## What the task requires
Which lines of the entries below contain the string "todos"? Copy each one.

(Beginning of Material supplied)

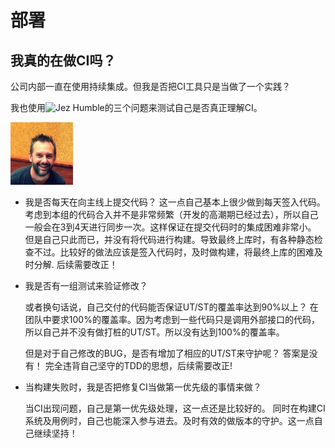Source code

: # 部署

## 我真的在做CI吗？
公司内部一直在使用持续集成。但我是否把CI工具只是当做了一个实践？

我也使用![Jez Humble](https://github.com/Jezhumble)的三个问题来测试自己是否真正理解CI。

![](../image/jez-humble.jpg)

* 我是否每天在向主线上提交代码？
这一点自己基本上很少做到每天签入代码。考虑到本组的代码合入并不是非常频繁（开发的高潮期已经过去），所以自己一般会在3到4天进行同步一次。这样保证在提交代码时的集成困难非常小。 但是自己只此而已，并没有将代码进行构建。导致最终上库时，有各种静态检查不过。比较好的做法应该是签入代码时，及时做构建，将最终上库的困难及时分解. 后续需要改正！

* 我是否有一组测试来验证修改？

    或者换句话说，自己交付的代码能否保证UT/ST的覆盖率达到90%以上？ 在团队中要求100%的覆盖率。因为考虑到一些代码只是调用外部接口的代码，所以自己并不没有做打桩的UT/ST。所以没有达到100%的覆盖率。

    但是对于自己修改的BUG，是否有增加了相应的UT/ST来守护呢？ 答案是没有！ 完全违背自己坚守的TDD的思想，后续需要改正!


* 当构建失败时，我是否把修复CI当做第一优先级的事情来做？
    
    当CI出现问题，自己是第一优先级处理，这一点还是比较好的。 同时在构建CI系统及用例时，自己也能深入参与进去。及时有效的做版本的守护。这一点自己继续坚持！



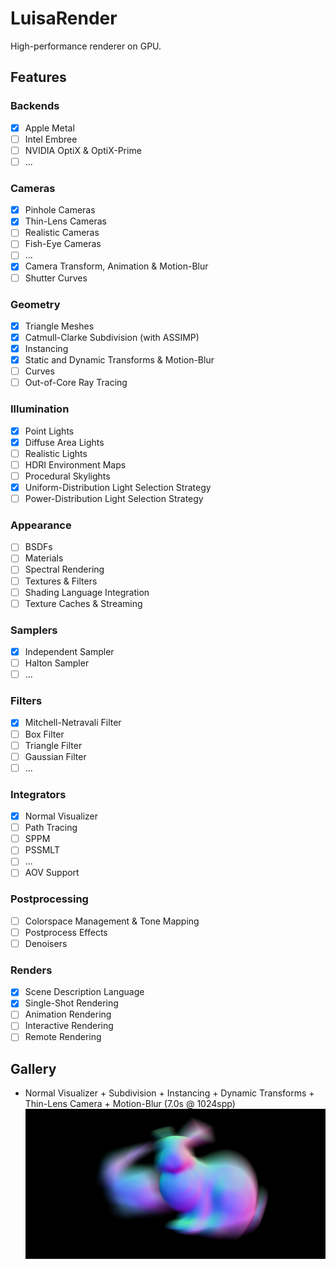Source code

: # LuisaRender
High-performance renderer on GPU.

## Features

### Backends
- [x] Apple Metal
- [ ] Intel Embree
- [ ] NVIDIA OptiX & OptiX-Prime
- [ ] ...

### Cameras
- [x] Pinhole Cameras
- [x] Thin-Lens Cameras
- [ ] Realistic Cameras
- [ ] Fish-Eye Cameras
- [ ] ...
- [x] Camera Transform, Animation & Motion-Blur
- [ ] Shutter Curves

### Geometry
- [x] Triangle Meshes
- [x] Catmull-Clarke Subdivision (with ASSIMP)
- [x] Instancing
- [x] Static and Dynamic Transforms & Motion-Blur
- [ ] Curves
- [ ] Out-of-Core Ray Tracing

### Illumination
- [x] Point Lights
- [x] Diffuse Area Lights
- [ ] Realistic Lights
- [ ] HDRI Environment Maps
- [ ] Procedural Skylights
- [x] Uniform-Distribution Light Selection Strategy
- [ ] Power-Distribution Light Selection Strategy

### Appearance
- [ ] BSDFs
- [ ] Materials
- [ ] Spectral Rendering
- [ ] Textures & Filters
- [ ] Shading Language Integration
- [ ] Texture Caches & Streaming

### Samplers
- [x] Independent Sampler
- [ ] Halton Sampler
- [ ] ...

### Filters
- [x] Mitchell-Netravali Filter
- [ ] Box Filter
- [ ] Triangle Filter
- [ ] Gaussian Filter
- [ ] ...

### Integrators
- [x] Normal Visualizer
- [ ] Path Tracing
- [ ] SPPM
- [ ] PSSMLT
- [ ] ...
- [ ] AOV Support

### Postprocessing
- [ ] Colorspace Management & Tone Mapping
- [ ] Postprocess Effects
- [ ] Denoisers

### Renders
- [x] Scene Description Language
- [x] Single-Shot Rendering
- [ ] Animation Rendering
- [ ] Interactive Rendering
- [ ] Remote Rendering

## Gallery

- Normal Visualizer + Subdivision + Instancing + Dynamic Transforms + Thin-Lens Camera + Motion-Blur (7.0s @ 1024spp)
![](gallery/bunny-motion-blur-normal.png)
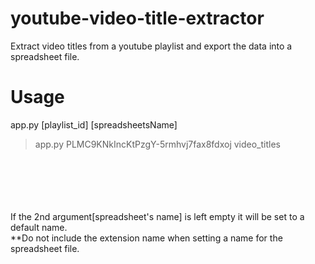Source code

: # youtube-video-title-extractor
Extract video titles from a youtube playlist and export the data into a spreadsheet file. 

# Usage

app.py [playlist_id] [spreadsheetsName]
> app.py PLMC9KNkIncKtPzgY-5rmhvj7fax8fdxoj video_titles
<br/>
<br/>
<br/>
<br/>
<br/>
If the 2nd argument[spreadsheet's name] is left empty it will be set to a default name. 
<br/>
**Do not include the extension name when setting a name for the spreadsheet file.
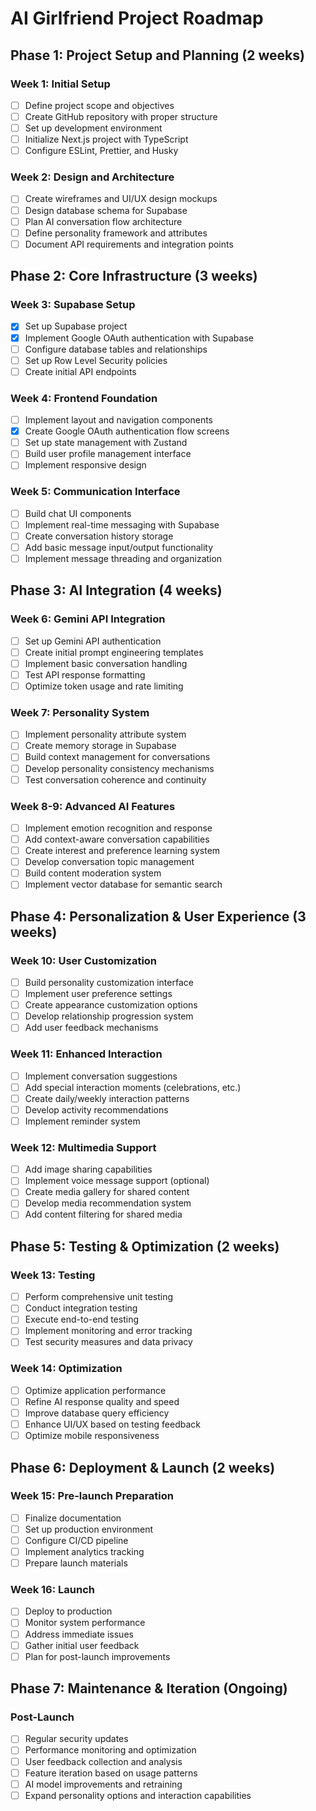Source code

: # AI Girlfriend Project Roadmap

## Phase 1: Project Setup and Planning (2 weeks)

### Week 1: Initial Setup
- [ ] Define project scope and objectives
- [ ] Create GitHub repository with proper structure
- [ ] Set up development environment
- [ ] Initialize Next.js project with TypeScript
- [ ] Configure ESLint, Prettier, and Husky

### Week 2: Design and Architecture
- [ ] Create wireframes and UI/UX design mockups
- [ ] Design database schema for Supabase
- [ ] Plan AI conversation flow architecture
- [ ] Define personality framework and attributes
- [ ] Document API requirements and integration points

## Phase 2: Core Infrastructure (3 weeks)

### Week 3: Supabase Setup
- [x] Set up Supabase project
- [x] Implement Google OAuth authentication with Supabase
- [ ] Configure database tables and relationships
- [ ] Set up Row Level Security policies
- [ ] Create initial API endpoints

### Week 4: Frontend Foundation
- [ ] Implement layout and navigation components
- [x] Create Google OAuth authentication flow screens
- [ ] Set up state management with Zustand
- [ ] Build user profile management interface
- [ ] Implement responsive design

### Week 5: Communication Interface
- [ ] Build chat UI components
- [ ] Implement real-time messaging with Supabase
- [ ] Create conversation history storage
- [ ] Add basic message input/output functionality
- [ ] Implement message threading and organization

## Phase 3: AI Integration (4 weeks)

### Week 6: Gemini API Integration
- [ ] Set up Gemini API authentication
- [ ] Create initial prompt engineering templates
- [ ] Implement basic conversation handling
- [ ] Test API response formatting
- [ ] Optimize token usage and rate limiting

### Week 7: Personality System
- [ ] Implement personality attribute system
- [ ] Create memory storage in Supabase
- [ ] Build context management for conversations
- [ ] Develop personality consistency mechanisms
- [ ] Test conversation coherence and continuity

### Week 8-9: Advanced AI Features
- [ ] Implement emotion recognition and response
- [ ] Add context-aware conversation capabilities
- [ ] Create interest and preference learning system
- [ ] Develop conversation topic management
- [ ] Build content moderation system
- [ ] Implement vector database for semantic search

## Phase 4: Personalization & User Experience (3 weeks)

### Week 10: User Customization
- [ ] Build personality customization interface
- [ ] Implement user preference settings
- [ ] Create appearance customization options
- [ ] Develop relationship progression system
- [ ] Add user feedback mechanisms

### Week 11: Enhanced Interaction
- [ ] Implement conversation suggestions
- [ ] Add special interaction moments (celebrations, etc.)
- [ ] Create daily/weekly interaction patterns
- [ ] Develop activity recommendations
- [ ] Implement reminder system

### Week 12: Multimedia Support
- [ ] Add image sharing capabilities
- [ ] Implement voice message support (optional)
- [ ] Create media gallery for shared content
- [ ] Develop media recommendation system
- [ ] Add content filtering for shared media

## Phase 5: Testing & Optimization (2 weeks)

### Week 13: Testing
- [ ] Perform comprehensive unit testing
- [ ] Conduct integration testing
- [ ] Execute end-to-end testing
- [ ] Implement monitoring and error tracking
- [ ] Test security measures and data privacy

### Week 14: Optimization
- [ ] Optimize application performance
- [ ] Refine AI response quality and speed
- [ ] Improve database query efficiency
- [ ] Enhance UI/UX based on testing feedback
- [ ] Optimize mobile responsiveness

## Phase 6: Deployment & Launch (2 weeks)

### Week 15: Pre-launch Preparation
- [ ] Finalize documentation
- [ ] Set up production environment
- [ ] Configure CI/CD pipeline
- [ ] Implement analytics tracking
- [ ] Prepare launch materials

### Week 16: Launch
- [ ] Deploy to production
- [ ] Monitor system performance
- [ ] Address immediate issues
- [ ] Gather initial user feedback
- [ ] Plan for post-launch improvements

## Phase 7: Maintenance & Iteration (Ongoing)

### Post-Launch
- [ ] Regular security updates
- [ ] Performance monitoring and optimization
- [ ] User feedback collection and analysis
- [ ] Feature iteration based on usage patterns
- [ ] AI model improvements and retraining
- [ ] Expand personality options and interaction capabilities 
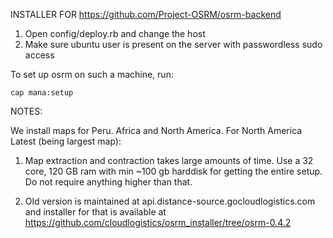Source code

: INSTALLER FOR https://github.com/Project-OSRM/osrm-backend

1. Open config/deploy.rb and change the host
2. Make sure ubuntu user is present on the server with passwordless sudo access

To set up osrm on such a machine, run:

`cap mana:setup`



NOTES:

We install maps for Peru. Africa and North America. For North America Latest (being largest map):

1. Map extraction and contraction takes large amounts of time. Use a 32 core, 120 GB ram with min ~100 gb harddisk for getting the entire setup. Do not require anything higher than that.

2. Old version is maintained at api.distance-source.gocloudlogistics.com and installer for that is available at https://github.com/cloudlogistics/osrm_installer/tree/osrm-0.4.2
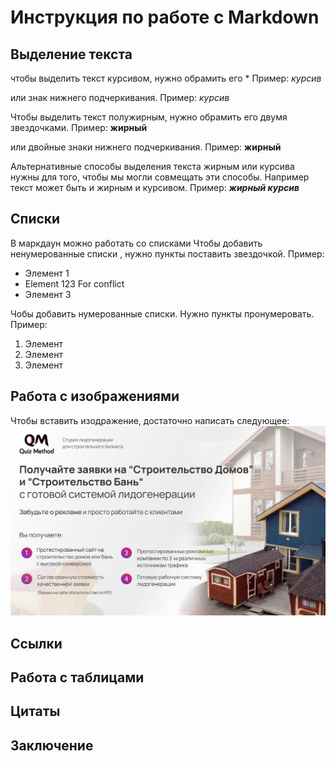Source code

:# Инструкция по работе с Markdown

## Выделение текста
чтобы выделить текст курсивом, нужно обрамить его * Пример: *курсив*

или знак нижнего подчеркивания. Пример:  _курсив_



Чтобы выделить текст полужирным, нужно обрамить его двумя звездочками.  Пример: **жирный**

или двойные знаки нижнего подчеркивания. Пример: __жирный__ 

Альтернативные способы выделения текста жирным или курсива нужны для того, чтобы мы могли совмещать эти способы.  Например текст может быть и жирным и курсивом. Пример:  **_жирный курсив_**
## Списки
В маркдаун можно работать со списками
Чтобы добавить ненумерованные списки , нужно пункты поставить звездочкой. 
Пример: 
* Элемент 1
* Element 123 For conflict 
* Элемент 3

Чобы добавить нумерованные списки. Нужно пункты пронумеровать.  
Пример: 
1. Элемент
2. Элемент
3. Элемент 



## Работа с изображениями

Чтобы вставить изодражение, достаточно написать следующее: ![Это скрин экрана](print.png)

## Ссылки

## Работа с таблицами 

## Цитаты

## Заключение 
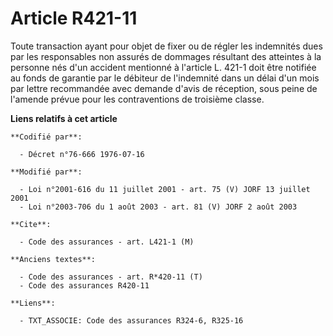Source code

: # Article R421-11

Toute transaction ayant pour objet de fixer ou de régler les indemnités dues par les responsables non assurés de dommages
résultant des atteintes à la personne nés d'un accident mentionné à l'article L. 421-1 doit être notifiée au fonds de
garantie par le débiteur de l'indemnité dans un délai d'un mois par lettre recommandée avec demande d'avis de réception, sous
peine de l'amende prévue pour les contraventions de troisième classe.

**Liens relatifs à cet article**

	**Codifié par**:

	  - Décret n°76-666 1976-07-16

	**Modifié par**:

	  - Loi n°2001-616 du 11 juillet 2001 - art. 75 (V) JORF 13 juillet 2001
	  - Loi n°2003-706 du 1 août 2003 - art. 81 (V) JORF 2 août 2003

	**Cite**:

	  - Code des assurances - art. L421-1 (M)

	**Anciens textes**:

	  - Code des assurances - art. R*420-11 (T)
	  - Code des assurances R420-11

	**Liens**:

	  - TXT_ASSOCIE: Code des assurances R324-6, R325-16
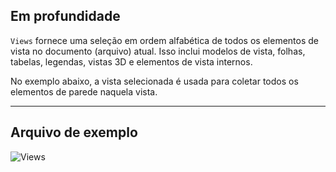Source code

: ## Em profundidade
`Views` fornece uma seleção em ordem alfabética de todos os elementos de vista no documento (arquivo) atual. Isso inclui modelos de vista, folhas, tabelas, legendas, vistas 3D e elementos de vista internos.

No exemplo abaixo, a vista selecionada é usada para coletar todos os elementos de parede naquela vista.
___
## Arquivo de exemplo

![Views](./DSRevitNodesUI.Views_img.jpg)
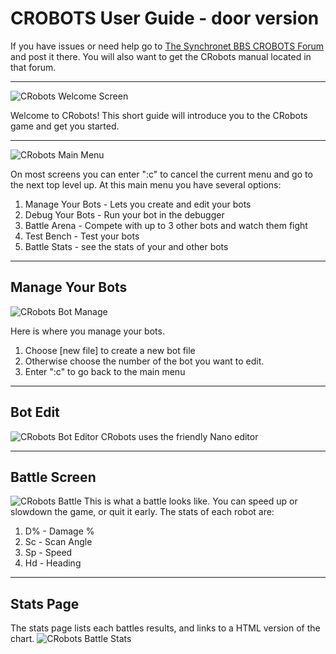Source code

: CROBOTS User Guide - door version
=======

If you have issues or need help go to [The Synchronet BBS CROBOTS Forum](https://synchronetbbs.org/index.php/forum/crobots)  and post it there. You will also want to get the CRobots manual located in that forum.

***

![CRobots Welcome Screen](https://synchronetbbs.org/CRobots_Guide_Images/CR_Welcome.png) 

Welcome to CRobots! This short guide will introduce you to the CRobots game and get you started.

***

![CRobots Main Menu](https://synchronetbbs.org/CRobots_Guide_Images/CR_MainMenu.png) 

On most screens you can enter ":c" to cancel the current menu and go to the next top level up. At this main menu you have several options:
1. Manage Your Bots - Lets you create and edit your bots
2. Debug Your Bots - Run your bot in the debugger
3. Battle Arena - Compete with up to 3 other bots and watch them fight
4. Test Bench - Test your bots
5. Battle Stats - see the stats of your and other bots

***

Manage Your Bots
--
![CRobots Bot Manage](https://synchronetbbs.org/CRobots_Guide_Images/CR_BotManage.png) 

Here is where you manage your bots.
1. Choose [new file] to create a new bot file
2. Otherwise choose the number of the bot you want to edit.
3. Enter ":c" to go back to the main menu

***

Bot Edit
--
![CRobots Bot Editor](https://synchronetbbs.org/CRobots_Guide_Images/CR_BotEdit.png) 
CRobots uses the friendly Nano editor

***

Battle Screen
--
![CRobots Battle](https://synchronetbbs.org/CRobots_Guide_Images/CR_BattleScreen.png) 
This is what a battle looks like. You can speed up or slowdown the game, or quit it early. The stats of each robot are:
1. D% - Damage %
2. Sc - Scan Angle
3. Sp - Speed
4. Hd - Heading

***

Stats Page
--
The stats page lists each battles results, and links to a HTML version of the chart.
![CRobots Battle Stats](https://synchronetbbs.org/CRobots_Guide_Images/CR_Stats.png) 

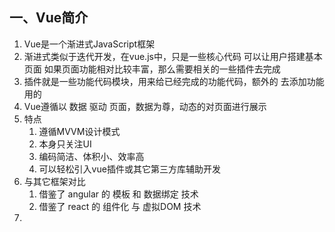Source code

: ## 一、Vue简介
1. Vue是一个渐进式JavaScript框架
2. 渐进式类似于迭代开发，在vue.js中，只是一些核心代码
   可以让用户搭建基本页面
   如果页面功能相对比较丰富，那么需要相关的一些插件去完成
3. 插件就是一些功能代码模块，用来给已经完成的功能代码，额外的
   去添加功能用的
4. Vue遵循以 数据 驱动 页面，数据为尊，动态的对页面进行展示
5. 特点
   1. 遵循MVVM设计模式
   2. 本身只关注UI
   3. 编码简洁、体积小、效率高
   4. 可以轻松引入vue插件或其它第三方库辅助开发
6. 与其它框架对比
   1. 借鉴了 angular 的 模板 和 数据绑定 技术
   2. 借鉴了 react 的 组件化 与 虚拟DOM 技术
7. 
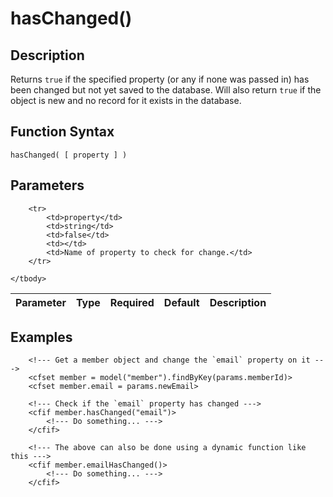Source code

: # hasChanged()

## Description
Returns `true` if the specified property (or any if none was passed in) has been changed but not yet saved to the database. Will also return `true` if the object is new and no record for it exists in the database.

## Function Syntax
	hasChanged( [ property ] )


## Parameters
<table>
	<thead>
		<tr>
			<th>Parameter</th>
			<th>Type</th>
			<th>Required</th>
			<th>Default</th>
			<th>Description</th>
		</tr>
	</thead>
	<tbody>
		
		<tr>
			<td>property</td>
			<td>string</td>
			<td>false</td>
			<td></td>
			<td>Name of property to check for change.</td>
		</tr>
		
	</tbody>
</table>


## Examples
	
		<!--- Get a member object and change the `email` property on it --->
		<cfset member = model("member").findByKey(params.memberId)>
		<cfset member.email = params.newEmail>

		<!--- Check if the `email` property has changed --->
		<cfif member.hasChanged("email")>
			<!--- Do something... --->
		</cfif>

		<!--- The above can also be done using a dynamic function like this --->
		<cfif member.emailHasChanged()>
			<!--- Do something... --->
		</cfif>
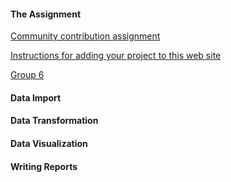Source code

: #### The Assignment

[Community contribution assignment](contribution.html)

[Instructions for adding your project to this web site](https://github.com/jtr13/spring19/blob/master/README.md)

[Group 6](kz2324_yz3383.html)

#### Data Import

#### Data Transformation

#### Data Visualization

#### Writing Reports
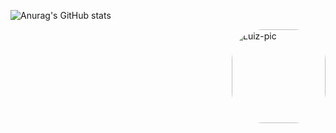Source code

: ![Anurag's GitHub stats](https://github-readme-stats.vercel.app/api?username=polluxastre&theme=radical&show_icons=true)

<img align="right" alt="Luiz-pic" height="150" style="border-radius:50px;" src="https://media.discordapp.net/attachments/927623946675847169/1085668786692178091/download20230303171721.png?width=676&height=676">
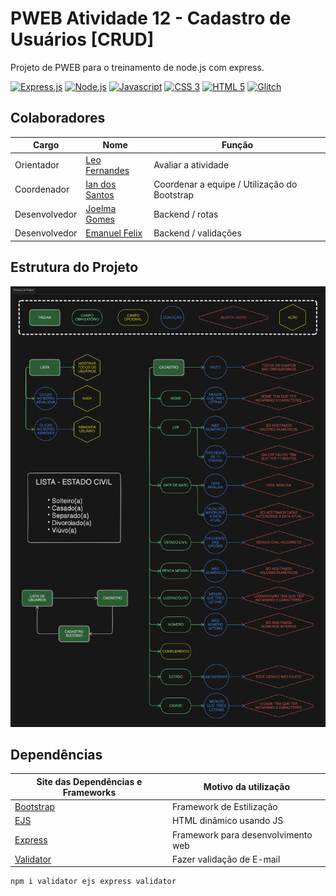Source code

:# PWEB Atividade 12 - Cadastro de Usuários [CRUD]

Projeto de PWEB para o treinamento de node.js com express.

[![Express.js](https://img.shields.io/badge/Express.js-404D59?style=for-the-badge)](https://expressjs.com/pt-br/)
[![Node.js](https://img.shields.io/badge/Node.js-43853D?style=for-the-badge&logo=node.js&logoColor=white)](https://nodejs.org/en)
[![Javascript](https://img.shields.io/badge/JavaScript-323330?style=for-the-badge&logo=javascript&logoColor=F7DF1E)](https://ecma-international.org/technical-committees/tc39/)
[![CSS 3](https://img.shields.io/badge/CSS3-1572B6?style=for-the-badge&logo=css3&logoColor=white)](https://css3.com/)
[![HTML 5](https://img.shields.io/badge/HTML5-E34F26?style=for-the-badge&logo=html5&logoColor=white)](https://html5.org/)
[![Glitch](https://img.shields.io/badge/Glitch-2800ff?style=for-the-badge&logo=glitch&logoColor=white)](https://glitch.com/)

## Colaboradores

| Cargo         | Nome                                               | Função                                       |
| ------------- | -------------------------------------------------- | -------------------------------------------- |
| Orientador    | [Leo Fernandes](https://github.com/leofernandesmo) | Avaliar a atividade                          |
| Coordenador   | [Ian dos Santos](https://github.com/IanSantosOS)   | Coordenar a equipe / Utilização do Bootstrap |
| Desenvolvedor | [Joelma Gomes](https://github.com/joelmagomez)     | Backend / rotas                              |
| Desenvolvedor | [Emanuel Felix](https://github.com/lil-robot)      | Backend / validações                         |

## Estrutura do Projeto

![Imagem da Estrutura do Projeto](image.png)

## Dependências

| Site das Dependências e Frameworks                       | Motivo da utilização               |
| -------------------------------------------------------- | ---------------------------------- |
| [Bootstrap](https://getbootstrap.com/)                   | Framework de Estilização           |
| [EJS](https://ejs.co/)                                   | HTML dinâmico usando JS            |
| [Express](https://expressjs.com/pt-br/)                  | Framework para desenvolvimento web |
| [Validator](https://github.com/validatorjs/validator.js) | Fazer validação de E-mail          |

    npm i validator ejs express validator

(End of Material supplied)

## Finished exercise
`Views` fornece uma seleção em ordem alfabética de todos os elementos de vista no documento (arquivo) atual. Isso inclui modelos de vista, folhas, tabelas, legendas, vistas 3D e elementos de vista internos.
No exemplo abaixo, a vista selecionada é usada para coletar todos os elementos de parede naquela vista.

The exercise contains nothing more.